La jurisprudence francophone des Cours suprêmes


recherche avancée

11/07/2024 | FRANCE | N°21/01143

France | France, Cour d'appel de Basse-Terre, 1ère chambre, 11 juillet 2024, 21/01143


COUR D'APPEL DE BASSE-TERRE



1ère CHAMBRE CIVILE



ARRÊT N° 381 DU 11 JUILLET 2024







N° RG 21/01143 -

N° Portalis DBV7-V-B7F-DL6U



Décision déférée à la Cour : jugement du tribunal judiciaire de Pointe-à-Pitre du 2 septembre 2021, enregistré sous le n° 19/02514.





APPELANT :



M. [U] [Z]

[Adresse 5]

[Localité 2]



Représenté par Me Tania GALVANI, avocat au barreau de Guadeloupe/Saint-Martin/Saint-Barthélémy (toque 62)




<

br>INTIMEES :



S.A. CAISSSE D'EPARGNE CEPAC

[Adresse 6]

[Localité 1]



Représentée par Me Daniel WERTER, avocat au barreau de Guadeloupe/Saint-Martin/Saint-Barthélémy (toque 8)





Mme [P] [L]

[Ad...

COUR D'APPEL DE BASSE-TERRE

1ère CHAMBRE CIVILE

ARRÊT N° 381 DU 11 JUILLET 2024

N° RG 21/01143 -

N° Portalis DBV7-V-B7F-DL6U

Décision déférée à la Cour : jugement du tribunal judiciaire de Pointe-à-Pitre du 2 septembre 2021, enregistré sous le n° 19/02514.

APPELANT :

M. [U] [Z]

[Adresse 5]

[Localité 2]

Représenté par Me Tania GALVANI, avocat au barreau de Guadeloupe/Saint-Martin/Saint-Barthélémy (toque 62)

INTIMEES :

S.A. CAISSSE D'EPARGNE CEPAC

[Adresse 6]

[Localité 1]

Représentée par Me Daniel WERTER, avocat au barreau de Guadeloupe/Saint-Martin/Saint-Barthélémy (toque 8)

Mme [P] [L]

[Adresse 7]

[Localité 3]

Représentée par Me Jamaldin BENMEBAREK, avocat au barreau de Guadeloupe/Saint-Martin/Saint-Barthélémy (toque 114)

COMPOSITION DE LA COUR :

Mme Judith DELTOUR, présidente de chambre

Mme Valérie MARIE-GABRIELLE, conseillère

Mme Pascale BERTO, vice-présidente placée.

DÉBATS :

A la demande des parties, et conformément aux dispositions des articles 907 et 799 du code de procédure civile, l'affaire ne requérant pas de plaidoirie, le conseiller de la mise en état a autorisé le dépôt des dossiers au greffe de la chambre.

GREFFIER :

Lors du dépôt des dossiers et du prononcé : Mme Yolande MODESTE, greffière.

ARRÊT :

Contradictoire, prononcé publiquement par mise à disposition au greffe de la Cour, les parties en ayant été préalablement avisées dans les conditions prévues au deuxième alinéa de l'article 450 du code de procédure civile.

*

* *

FAITS ET PROCEDURE

Suivant acte sous seing privé du 11 octobre 2018, M. [U] [Z], vendeur, a conclu avec Mme [P] [L], acquéreur, un 'compromis de vente' relatif à une villa mitoyenne type F3 composant le lot n° 901 de l'ensemble immobilier Résidence les Sources [Localité 4] Guadeloupe) moyennant le prix de 72 500 euros, sous plusieurs conditions suspensives dont l'obtention par l'acquéreur d'un prêt bancaire, la réception de l'offre bancaire devant intervenir au plus tard le 3 janvier 2019.

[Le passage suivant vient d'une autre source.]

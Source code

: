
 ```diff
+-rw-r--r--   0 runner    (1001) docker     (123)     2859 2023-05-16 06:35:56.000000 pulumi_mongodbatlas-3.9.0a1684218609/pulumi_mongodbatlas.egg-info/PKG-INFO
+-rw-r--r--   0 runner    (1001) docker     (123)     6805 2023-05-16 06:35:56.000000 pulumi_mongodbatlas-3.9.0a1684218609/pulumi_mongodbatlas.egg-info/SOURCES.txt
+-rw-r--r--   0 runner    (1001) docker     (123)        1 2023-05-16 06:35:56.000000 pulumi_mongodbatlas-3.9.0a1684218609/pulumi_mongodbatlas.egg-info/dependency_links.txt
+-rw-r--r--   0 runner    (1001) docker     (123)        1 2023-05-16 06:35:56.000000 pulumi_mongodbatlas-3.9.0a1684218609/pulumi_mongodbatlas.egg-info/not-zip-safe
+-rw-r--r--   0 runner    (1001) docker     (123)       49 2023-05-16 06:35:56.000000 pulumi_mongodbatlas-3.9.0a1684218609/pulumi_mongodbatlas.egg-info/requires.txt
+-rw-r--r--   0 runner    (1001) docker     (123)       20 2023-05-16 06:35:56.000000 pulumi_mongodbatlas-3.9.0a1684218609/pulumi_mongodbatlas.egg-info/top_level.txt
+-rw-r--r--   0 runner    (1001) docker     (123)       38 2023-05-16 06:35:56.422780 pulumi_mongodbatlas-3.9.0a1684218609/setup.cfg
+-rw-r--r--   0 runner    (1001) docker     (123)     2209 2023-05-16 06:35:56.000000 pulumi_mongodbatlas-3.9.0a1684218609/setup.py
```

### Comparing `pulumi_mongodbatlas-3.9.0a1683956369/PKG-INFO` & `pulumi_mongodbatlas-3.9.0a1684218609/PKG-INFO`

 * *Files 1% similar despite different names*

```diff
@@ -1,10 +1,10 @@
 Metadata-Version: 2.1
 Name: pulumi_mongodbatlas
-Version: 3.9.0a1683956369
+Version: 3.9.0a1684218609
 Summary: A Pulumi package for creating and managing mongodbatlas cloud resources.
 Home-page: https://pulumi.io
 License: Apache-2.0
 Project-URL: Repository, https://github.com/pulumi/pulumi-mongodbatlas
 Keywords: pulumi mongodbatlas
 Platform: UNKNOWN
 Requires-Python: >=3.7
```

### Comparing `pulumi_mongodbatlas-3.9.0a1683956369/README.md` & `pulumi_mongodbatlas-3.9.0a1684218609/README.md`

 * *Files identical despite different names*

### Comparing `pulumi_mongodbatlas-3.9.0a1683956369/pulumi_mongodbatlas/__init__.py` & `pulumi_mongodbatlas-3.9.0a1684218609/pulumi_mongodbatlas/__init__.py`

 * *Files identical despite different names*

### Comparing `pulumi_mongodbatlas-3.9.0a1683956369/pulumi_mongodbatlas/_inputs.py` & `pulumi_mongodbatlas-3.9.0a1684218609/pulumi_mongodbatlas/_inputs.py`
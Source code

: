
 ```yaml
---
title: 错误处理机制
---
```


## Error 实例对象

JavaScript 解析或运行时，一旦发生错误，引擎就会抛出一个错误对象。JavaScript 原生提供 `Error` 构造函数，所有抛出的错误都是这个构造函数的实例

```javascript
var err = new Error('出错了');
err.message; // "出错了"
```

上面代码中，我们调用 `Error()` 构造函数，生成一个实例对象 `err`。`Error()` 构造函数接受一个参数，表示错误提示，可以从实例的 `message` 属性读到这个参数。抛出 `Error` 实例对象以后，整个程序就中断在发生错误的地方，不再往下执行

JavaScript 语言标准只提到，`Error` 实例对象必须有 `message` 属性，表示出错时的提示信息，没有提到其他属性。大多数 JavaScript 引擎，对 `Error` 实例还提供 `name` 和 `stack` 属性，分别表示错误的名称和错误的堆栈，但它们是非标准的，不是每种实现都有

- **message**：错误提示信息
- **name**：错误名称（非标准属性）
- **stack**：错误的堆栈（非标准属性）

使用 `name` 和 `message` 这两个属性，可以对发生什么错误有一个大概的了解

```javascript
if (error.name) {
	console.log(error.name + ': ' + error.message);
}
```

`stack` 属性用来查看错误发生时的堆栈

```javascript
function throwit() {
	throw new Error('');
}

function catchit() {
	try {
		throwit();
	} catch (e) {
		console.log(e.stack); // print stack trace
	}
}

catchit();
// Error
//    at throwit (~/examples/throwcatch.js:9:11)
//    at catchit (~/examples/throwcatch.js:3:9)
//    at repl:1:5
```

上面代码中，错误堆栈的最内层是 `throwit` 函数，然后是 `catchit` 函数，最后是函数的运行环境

Faisant valoir l'inexécution par M. [Z] de ses obligations, ce qui n'a pas permis la réalisation de cette vente, par acte d'huissier de justice du 22 août 2019, Mme [L] l'a fait assigner devant le tribunal judiciaire de Pointe-à-Pitre, pour déclarer parfaite la vente conclue par M. [Z], dire que le jugement à intervenir vaudra vente, condamner M. [Z] à lui verser la somme de 20 000 euros au titre de son préjudice de jouissance outre celle de 20 000 euros au titre de son préjudice moral, à défaut de juger cette vente parfaite entre les parties, condamner M. [Z] à lui verser la somme de 32 464,62 euros représentant le coût total du crédit immobilier contracté pour acheter ce bien ainsi que la somme de 30 000 euros au titre de son préjudice moral.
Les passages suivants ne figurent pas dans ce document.